◆ Supplied information:
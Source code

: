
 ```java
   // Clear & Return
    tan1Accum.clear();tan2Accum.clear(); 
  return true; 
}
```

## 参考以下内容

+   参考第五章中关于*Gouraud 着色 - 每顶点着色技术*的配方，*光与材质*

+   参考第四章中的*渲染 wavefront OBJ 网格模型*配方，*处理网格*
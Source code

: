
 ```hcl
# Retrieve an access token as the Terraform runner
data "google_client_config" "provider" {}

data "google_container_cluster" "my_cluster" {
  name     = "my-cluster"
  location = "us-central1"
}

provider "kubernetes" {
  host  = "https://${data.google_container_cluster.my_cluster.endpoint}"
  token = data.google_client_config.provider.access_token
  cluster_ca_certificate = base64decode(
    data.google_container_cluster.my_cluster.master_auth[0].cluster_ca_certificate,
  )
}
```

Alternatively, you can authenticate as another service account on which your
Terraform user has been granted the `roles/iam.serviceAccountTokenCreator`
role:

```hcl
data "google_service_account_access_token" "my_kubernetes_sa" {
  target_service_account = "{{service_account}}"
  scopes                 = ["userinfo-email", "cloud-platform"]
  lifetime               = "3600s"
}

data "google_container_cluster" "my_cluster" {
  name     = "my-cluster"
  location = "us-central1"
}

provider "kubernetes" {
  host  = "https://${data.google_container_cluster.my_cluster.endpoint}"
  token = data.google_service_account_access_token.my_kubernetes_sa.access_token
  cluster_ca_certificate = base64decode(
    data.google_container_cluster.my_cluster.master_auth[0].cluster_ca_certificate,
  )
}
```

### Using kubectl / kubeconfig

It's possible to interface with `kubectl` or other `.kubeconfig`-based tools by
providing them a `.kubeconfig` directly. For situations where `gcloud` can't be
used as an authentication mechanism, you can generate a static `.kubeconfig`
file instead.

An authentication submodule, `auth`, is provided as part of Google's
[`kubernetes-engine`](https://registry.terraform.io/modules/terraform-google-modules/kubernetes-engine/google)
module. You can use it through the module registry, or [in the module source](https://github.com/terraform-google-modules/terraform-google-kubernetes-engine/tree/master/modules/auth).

...

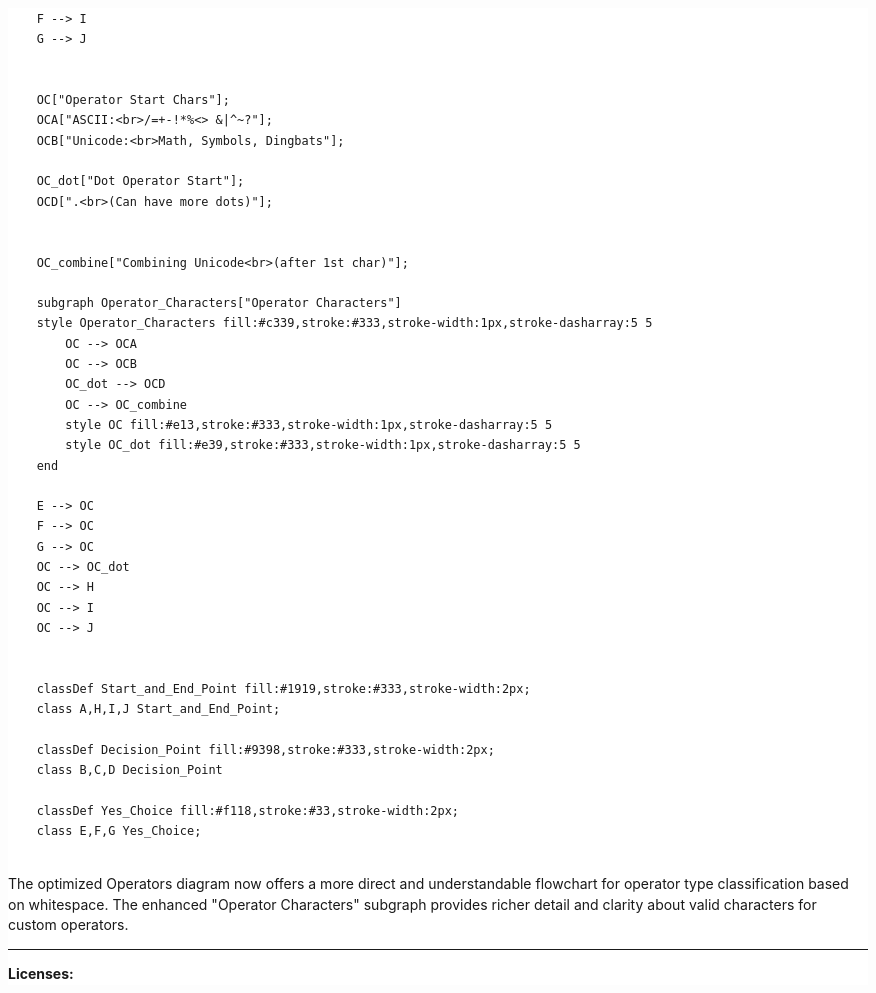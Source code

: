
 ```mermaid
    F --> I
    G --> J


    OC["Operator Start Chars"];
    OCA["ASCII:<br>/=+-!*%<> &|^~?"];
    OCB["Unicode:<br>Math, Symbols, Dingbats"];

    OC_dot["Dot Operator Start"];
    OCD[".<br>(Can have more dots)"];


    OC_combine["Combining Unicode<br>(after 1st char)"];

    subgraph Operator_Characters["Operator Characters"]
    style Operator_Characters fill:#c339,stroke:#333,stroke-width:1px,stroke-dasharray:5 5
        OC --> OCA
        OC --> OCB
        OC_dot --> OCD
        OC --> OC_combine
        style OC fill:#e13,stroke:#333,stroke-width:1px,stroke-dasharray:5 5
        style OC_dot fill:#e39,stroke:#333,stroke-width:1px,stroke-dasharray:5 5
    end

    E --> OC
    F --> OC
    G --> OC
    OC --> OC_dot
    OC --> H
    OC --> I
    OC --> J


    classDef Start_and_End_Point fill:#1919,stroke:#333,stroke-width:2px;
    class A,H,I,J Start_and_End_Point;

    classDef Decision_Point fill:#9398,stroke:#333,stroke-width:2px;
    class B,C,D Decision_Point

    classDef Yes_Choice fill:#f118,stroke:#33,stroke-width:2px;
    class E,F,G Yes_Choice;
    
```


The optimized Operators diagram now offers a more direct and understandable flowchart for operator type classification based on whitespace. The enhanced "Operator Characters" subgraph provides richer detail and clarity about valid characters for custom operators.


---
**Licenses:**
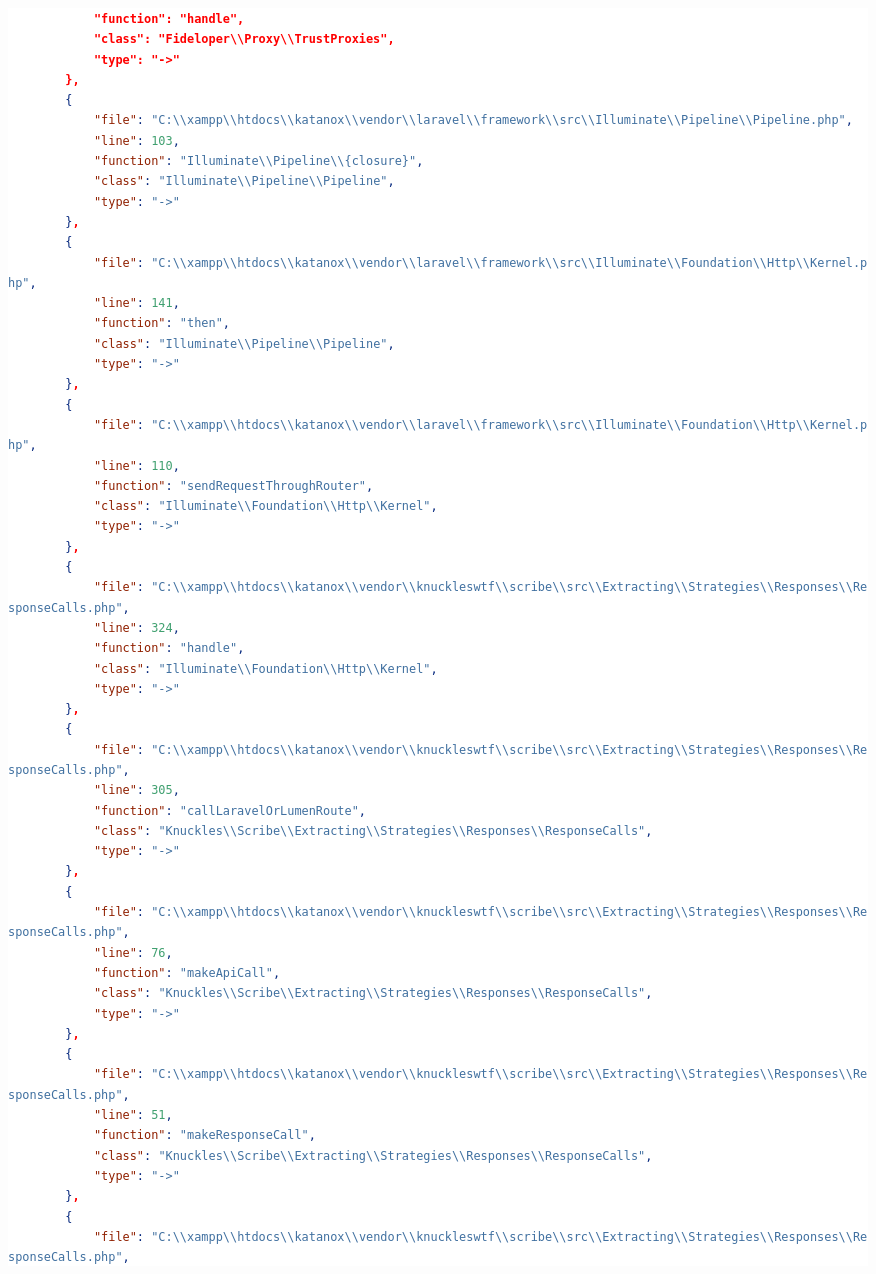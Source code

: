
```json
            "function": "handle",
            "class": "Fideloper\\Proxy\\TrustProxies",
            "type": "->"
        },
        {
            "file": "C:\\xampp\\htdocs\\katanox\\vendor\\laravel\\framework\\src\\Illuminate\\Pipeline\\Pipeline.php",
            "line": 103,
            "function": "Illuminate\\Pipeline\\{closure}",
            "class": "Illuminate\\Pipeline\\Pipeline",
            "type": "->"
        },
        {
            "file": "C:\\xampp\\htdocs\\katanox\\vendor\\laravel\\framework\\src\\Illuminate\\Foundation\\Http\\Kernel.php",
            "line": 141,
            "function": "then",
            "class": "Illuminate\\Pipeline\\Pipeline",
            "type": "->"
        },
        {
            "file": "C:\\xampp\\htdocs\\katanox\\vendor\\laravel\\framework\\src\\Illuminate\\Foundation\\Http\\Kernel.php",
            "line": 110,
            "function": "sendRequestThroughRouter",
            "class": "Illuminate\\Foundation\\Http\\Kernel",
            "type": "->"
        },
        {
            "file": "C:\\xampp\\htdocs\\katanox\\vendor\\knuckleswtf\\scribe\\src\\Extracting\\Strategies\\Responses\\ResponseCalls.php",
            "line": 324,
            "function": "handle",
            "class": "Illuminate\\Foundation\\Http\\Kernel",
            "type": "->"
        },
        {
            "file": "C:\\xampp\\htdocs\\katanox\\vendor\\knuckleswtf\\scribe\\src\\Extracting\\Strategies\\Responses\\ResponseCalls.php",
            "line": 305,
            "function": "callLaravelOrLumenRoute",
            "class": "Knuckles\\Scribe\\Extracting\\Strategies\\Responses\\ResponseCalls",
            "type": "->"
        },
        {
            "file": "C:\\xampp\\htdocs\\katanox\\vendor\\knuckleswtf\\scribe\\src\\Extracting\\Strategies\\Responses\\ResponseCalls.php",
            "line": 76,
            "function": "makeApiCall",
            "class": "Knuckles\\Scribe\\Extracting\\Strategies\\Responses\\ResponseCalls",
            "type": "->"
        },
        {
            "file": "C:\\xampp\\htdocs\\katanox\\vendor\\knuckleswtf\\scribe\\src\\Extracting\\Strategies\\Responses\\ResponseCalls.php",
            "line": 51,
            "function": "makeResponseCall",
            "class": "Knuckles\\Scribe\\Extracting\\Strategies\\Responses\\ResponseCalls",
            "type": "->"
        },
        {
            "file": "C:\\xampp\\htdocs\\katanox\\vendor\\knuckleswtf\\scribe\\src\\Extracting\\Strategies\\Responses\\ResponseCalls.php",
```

◆ Exercise objective:
Please tally the lines of the data in which the string "authentication" appears and write only the total.

◆ Finished exercise:
2